* [Task to carry out]:
The reply should consist of one number, the count of lines below in which the word "Microsoft" appears.

*** Record excerpts Section Begins ***

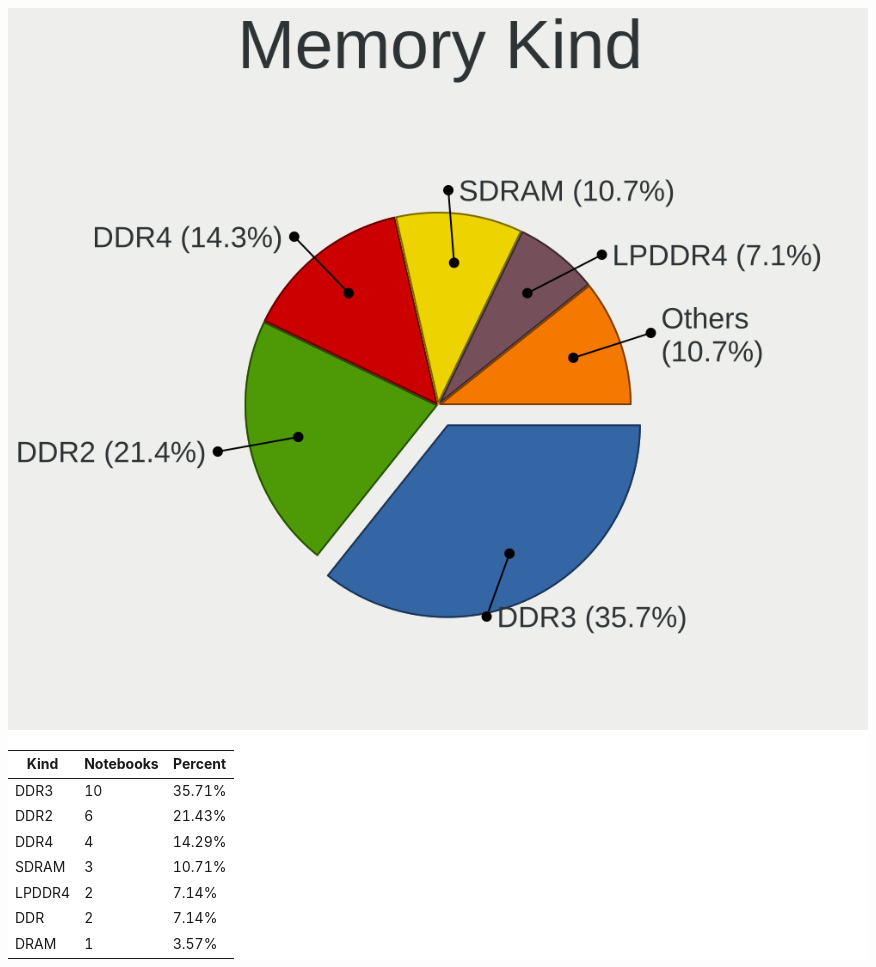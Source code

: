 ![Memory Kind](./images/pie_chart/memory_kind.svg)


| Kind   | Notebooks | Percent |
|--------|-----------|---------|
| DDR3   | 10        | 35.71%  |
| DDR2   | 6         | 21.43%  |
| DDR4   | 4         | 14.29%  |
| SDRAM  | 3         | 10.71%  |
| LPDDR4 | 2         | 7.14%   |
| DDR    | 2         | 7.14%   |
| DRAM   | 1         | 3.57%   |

*** Record excerpts Section Ends ***
*** Record excerpts Section Begins ***

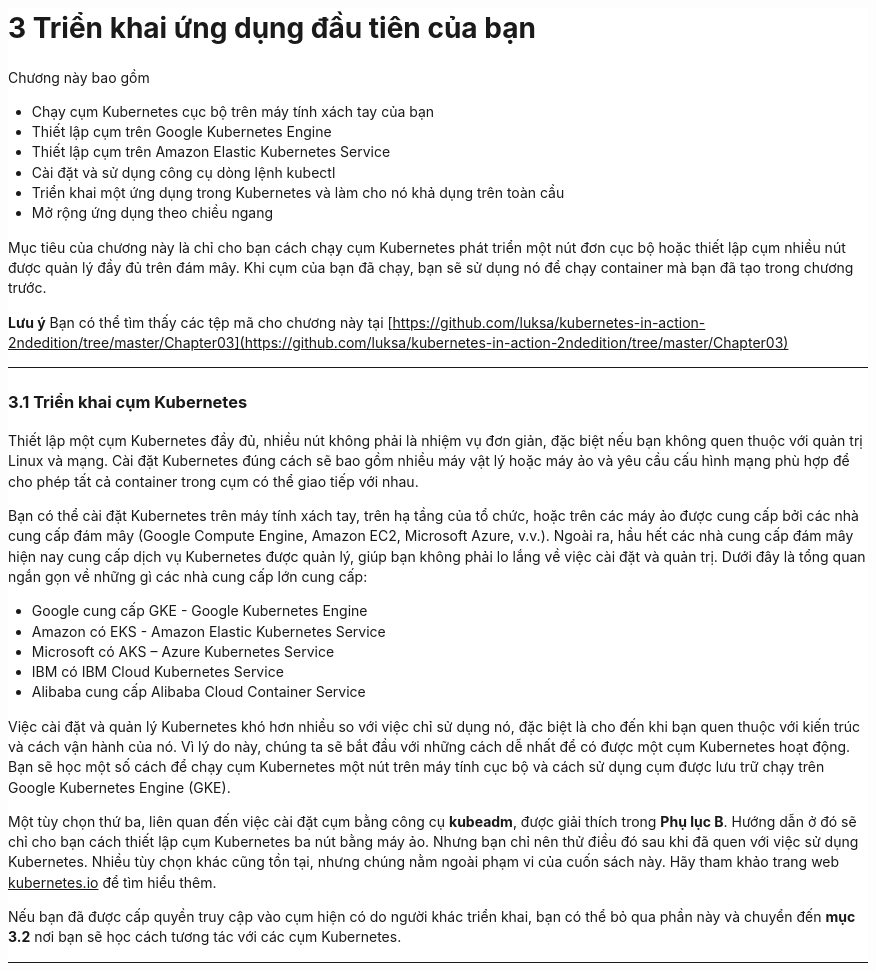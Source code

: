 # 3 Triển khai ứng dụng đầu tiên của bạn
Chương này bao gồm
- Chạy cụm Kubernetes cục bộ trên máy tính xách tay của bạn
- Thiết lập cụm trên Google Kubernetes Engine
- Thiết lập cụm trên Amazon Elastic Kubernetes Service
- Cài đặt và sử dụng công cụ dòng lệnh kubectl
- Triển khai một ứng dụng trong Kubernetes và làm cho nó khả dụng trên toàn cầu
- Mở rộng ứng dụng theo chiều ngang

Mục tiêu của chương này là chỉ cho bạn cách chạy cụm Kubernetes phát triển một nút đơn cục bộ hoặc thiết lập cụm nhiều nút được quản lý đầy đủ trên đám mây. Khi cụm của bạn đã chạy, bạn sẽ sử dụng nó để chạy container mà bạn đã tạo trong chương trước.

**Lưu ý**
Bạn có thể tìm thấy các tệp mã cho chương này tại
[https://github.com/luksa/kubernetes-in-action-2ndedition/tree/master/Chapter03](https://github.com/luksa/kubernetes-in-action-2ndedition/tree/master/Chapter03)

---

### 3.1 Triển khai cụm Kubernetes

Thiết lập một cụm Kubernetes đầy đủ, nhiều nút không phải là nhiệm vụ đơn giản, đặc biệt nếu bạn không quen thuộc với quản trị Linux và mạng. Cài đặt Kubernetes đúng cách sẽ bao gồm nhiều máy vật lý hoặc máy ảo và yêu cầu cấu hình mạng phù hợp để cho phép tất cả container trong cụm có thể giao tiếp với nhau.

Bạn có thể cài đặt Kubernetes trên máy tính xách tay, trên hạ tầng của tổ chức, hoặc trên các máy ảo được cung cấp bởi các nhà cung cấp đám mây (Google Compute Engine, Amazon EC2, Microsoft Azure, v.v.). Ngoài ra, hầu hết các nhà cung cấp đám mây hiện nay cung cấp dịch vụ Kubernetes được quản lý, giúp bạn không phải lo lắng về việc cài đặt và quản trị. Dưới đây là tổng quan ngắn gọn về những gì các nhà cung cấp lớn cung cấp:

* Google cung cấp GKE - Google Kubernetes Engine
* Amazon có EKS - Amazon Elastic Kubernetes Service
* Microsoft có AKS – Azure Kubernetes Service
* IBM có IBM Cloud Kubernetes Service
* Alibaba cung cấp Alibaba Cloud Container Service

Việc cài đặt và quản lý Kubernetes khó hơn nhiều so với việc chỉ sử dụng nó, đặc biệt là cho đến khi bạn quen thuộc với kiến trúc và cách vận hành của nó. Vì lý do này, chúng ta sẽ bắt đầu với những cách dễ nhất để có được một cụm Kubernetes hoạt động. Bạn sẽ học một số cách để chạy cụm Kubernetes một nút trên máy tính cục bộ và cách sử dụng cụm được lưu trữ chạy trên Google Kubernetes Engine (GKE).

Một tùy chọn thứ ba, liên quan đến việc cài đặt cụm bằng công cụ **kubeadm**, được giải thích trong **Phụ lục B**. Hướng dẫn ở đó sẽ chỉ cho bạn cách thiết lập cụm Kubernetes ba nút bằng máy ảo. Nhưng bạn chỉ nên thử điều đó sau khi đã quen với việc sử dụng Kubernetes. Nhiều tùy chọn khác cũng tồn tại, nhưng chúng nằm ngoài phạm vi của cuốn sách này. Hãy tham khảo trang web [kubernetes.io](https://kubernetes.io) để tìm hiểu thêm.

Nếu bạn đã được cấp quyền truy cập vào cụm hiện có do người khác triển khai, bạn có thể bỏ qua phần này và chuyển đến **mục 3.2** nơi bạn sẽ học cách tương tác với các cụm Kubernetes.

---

*** Record excerpts Section Ends ***

* [Response box]:
2